In many ways, Toyer, by Gardner McKay, is a throwback to the '90s. A serial killer is on the loose (Silence of the Lambs, et al.). A strong, educated woman lives alone (Single White Female). A charming yet suspicious Average Joe shows up (The River Wild). There are opera references and snappy dialogue (every '90s movie). Shocking surprises ensue, and the tables constantly turn (The Crying Game). When Toyer premiered in 1993, it rode a wave of paranoid thrillers. That was the Decade of the Psycho Next Door. Put the lotion in the basket …
The actors who perform Toyer in a South Oakland apartment are too young to remember much of the '90s, but they play with astounding immediacy. Director Charlie Wein stages the two-person show in an actual living room, which accommodates only a handful of guests. Seated against the wall, the audience watches as Maude and Peter play their diabolical game. Will Peter drug Maude and lobotomize her? Or is this all a prank? Is Maude a plain psychiatrist, or does a darker secret lurk within her? Whatever is going on, here we are, seated only paces from potential killer and potential victim, powerless to stop their madness.
This Toyer is a grand experiment in theater, and the production far surpasses its outrageous script. Morgan Wolk and Jamie McDonald show a playful, youthful dynamic, and Wein directs them with clever precision. Staging the play in an actual domicile began as an act of desperation, because the nameless company couldn't find a space. But kitchen-sink realism feeds Toyer's relentless claustrophobia. Wein and his cohort have turned necessity into invention. And the invention works wonders.

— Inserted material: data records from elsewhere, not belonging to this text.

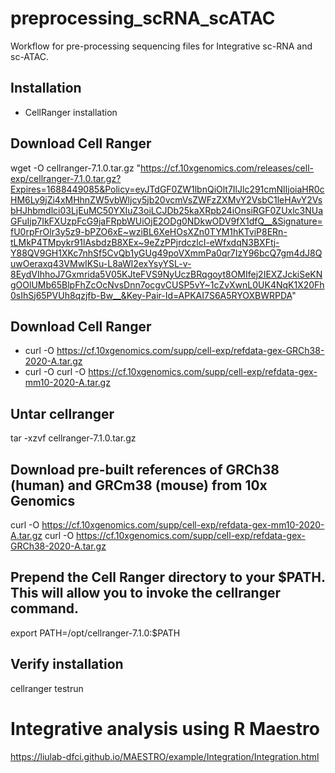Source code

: <!-- GETTING STARTED -->

# preprocessing_scRNA_scATAC
Workflow for pre-processing sequencing files for Integrative sc-RNA and sc-ATAC.

## Installation
- CellRanger installation
  
## Download Cell Ranger
wget -O cellranger-7.1.0.tar.gz "https://cf.10xgenomics.com/releases/cell-exp/cellranger-7.1.0.tar.gz?Expires=1688449085&Policy=eyJTdGF0ZW1lbnQiOlt7IlJlc291cmNlIjoiaHR0cHM6Ly9jZi4xMHhnZW5vbWljcy5jb20vcmVsZWFzZXMvY2VsbC1leHAvY2VsbHJhbmdlci03LjEuMC50YXIuZ3oiLCJDb25kaXRpb24iOnsiRGF0ZUxlc3NUaGFuIjp7IkFXUzpFcG9jaFRpbWUiOjE2ODg0NDkwODV9fX1dfQ__&Signature=fU0rpFrOlr3y5z9-bPZO6xE~wziBL6XeHOsXZn0TYM1hKTviP8ERn-tLMkP4TMpykr91lAsbdzB8XEx~9eZzPPjrdczlcI-eWfxdqN3BXFtj-Y88QV9GH1XKc7nhSf5CvQb1yGUg49poVXmmPa0qr7IzY96bcQ7gm4dJ8QuwOeraxq43VMwIKSu-L8aWl2exYsyYSL-v-8EydVIhhoJ7Gxmrida5V05KJteFVS9NyUczBRqgoyt8OMIfej2IEXZJckiSeKNgOOlUMb65BlpFhZcOcNvsDnn7ocgvCUSP5vY~1cZvXwnL0UK4NqK1X20Fh0sIhSj65PVUh8qzjfb-Bw__&Key-Pair-Id=APKAI7S6A5RYOXBWRPDA"

## Download Cell Ranger
- curl -O https://cf.10xgenomics.com/supp/cell-exp/refdata-gex-GRCh38-2020-A.tar.gz
- curl -O curl -O https://cf.10xgenomics.com/supp/cell-exp/refdata-gex-mm10-2020-A.tar.gz 

## Untar cellranger
tar -xzvf cellranger-7.1.0.tar.gz

## Download pre-built references of GRCh38 (human) and GRCm38 (mouse) from 10x Genomics
curl -O https://cf.10xgenomics.com/supp/cell-exp/refdata-gex-mm10-2020-A.tar.gz
curl -O https://cf.10xgenomics.com/supp/cell-exp/refdata-gex-GRCh38-2020-A.tar.gz

## Prepend the Cell Ranger directory to your $PATH. This will allow you to invoke the cellranger command.
export PATH=/opt/cellranger-7.1.0:$PATH

## Verify installation
cellranger testrun















# Integrative analysis using R Maestro 
https://liulab-dfci.github.io/MAESTRO/example/Integration/Integration.html

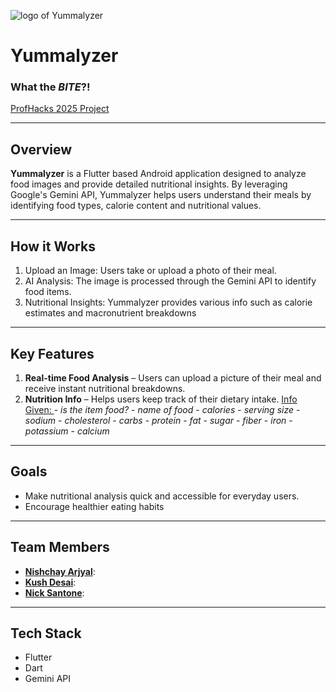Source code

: ![logo of Yummalyzer]([https://ibb.co/QFYWmmXp](https://i.ibb.co/HDGcggXB/yummalyzer.png))

# Yummalyzer
### What the ***BITE***?!
[ProfHacks 2025 Project](https://devpost.com/software/yummalyzer-food-analyzer)

---

## Overview
**Yummalyzer** is a Flutter based Android application designed to analyze food images and provide detailed nutritional insights. By leveraging Google's Gemini API, Yummalyzer helps users understand their meals by identifying food types, calorie content and nutritional values.

---

## How it Works

1. Upload an Image: Users take or upload a photo of their meal.
2. AI Analysis: The image is processed through the Gemini API to identify food items.
3. Nutritional Insights: Yummalyzer provides various info such as calorie estimates and macronutrient breakdowns

---

## Key Features
1. **Real-time Food Analysis** – Users can upload a picture of their meal and receive instant nutritional breakdowns.
2. **Nutrition Info** – Helps users keep track of their dietary intake.
            <ins>Info Given:                  </ins>
                  - *is the item food?*
                  - *name of food*
                  - *calories*
                  - *serving size*
                  - *sodium*
                  - *cholesterol*
                  - *carbs*
                  - *protein*
                  - *fat*
                  - *sugar*
                  - *fiber*
                  - *iron*
                  - *potassium*
                  - *calcium*


---

## Goals
* Make nutritional analysis quick and accessible for everyday users.
* Encourage healthier eating habits

---

## Team Members

- **[Nishchay Arjyal](https://www.linkedin.com/in/nishchay-arjyal-0a8064284/)**:
- **[Kush Desai](https://www.linkedin.com/in/kushdd/)**: 
- **[Nick Santone](https://www.linkedin.com/in/nicholas-santone-31b7a3293/)**: 

---

## Tech Stack

- Flutter
- Dart
- Gemini API

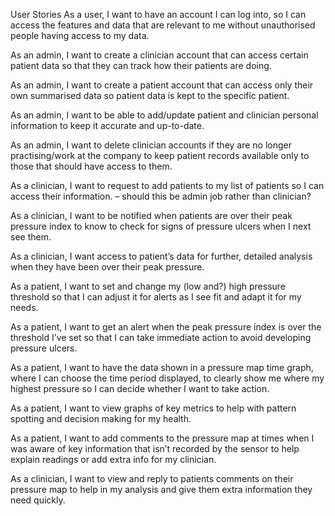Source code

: User Stories
As a user, I want to have an account I can log into, so I can access the features and data that are relevant to me without unauthorised people having access to my data.

As an admin, I want to create a clinician account that can access certain patient data so that they can track how their patients are doing.

As an admin, I want to create a patient account that can access only their own summarised data so patient data is kept to the specific patient.

As an admin, I want to be able to add/update patient and clinician personal information to keep it accurate and up-to-date.

As an admin, I want to delete clinician accounts if they are no longer practising/work at the company to keep patient records available only to those that should have access to them.

As a clinician, I want to request to add patients to my list of patients so I can access their information. – should this be admin job rather than clinician?

As a clinician, I want to be notified when patients are over their peak pressure index to know to check for signs of pressure ulcers when I next see them.

As a clinician, I want access to patient’s data for further, detailed analysis when they have been over their peak pressure.

As a patient, I want to set and change my (low and?) high pressure threshold so that I can adjust it for alerts as I see fit and adapt it for my needs.

As a patient, I want to get an alert when the peak pressure index is over the threshold I’ve set so that I can take immediate action to avoid developing pressure ulcers.

As a patient, I want to have the data shown in a pressure map time graph, where I can choose the time period displayed, to clearly show me where my highest pressure so I can decide whether I want to take action.

As a patient, I want to view graphs of key metrics to help with pattern spotting and decision making for my health.

As a patient, I want to add comments to the pressure map at times when I was aware of key information that isn’t recorded by the sensor to help explain readings or add extra info for my clinician.

As a clinician, I want to view and reply to patients comments on their pressure map to help in my analysis and give them extra information they need quickly.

I do have advice, though, for skeptics: Halfway through the first act, as things turn sinister, you may feel nihilistic. Toyer flirts with exploitation, and torture porn seems imminent. For a psychiatrist, Maude is incredibly trusting, and it's easy to picture her as a skin suit. But hang in there. Unless you are an actual serial killer, the twists are certain to satisfy you. There's even a quotable moral at the end (The Usual Suspects, et al.). A wrap-up that makes you smirk and cringe? Will flannel make a comeback too?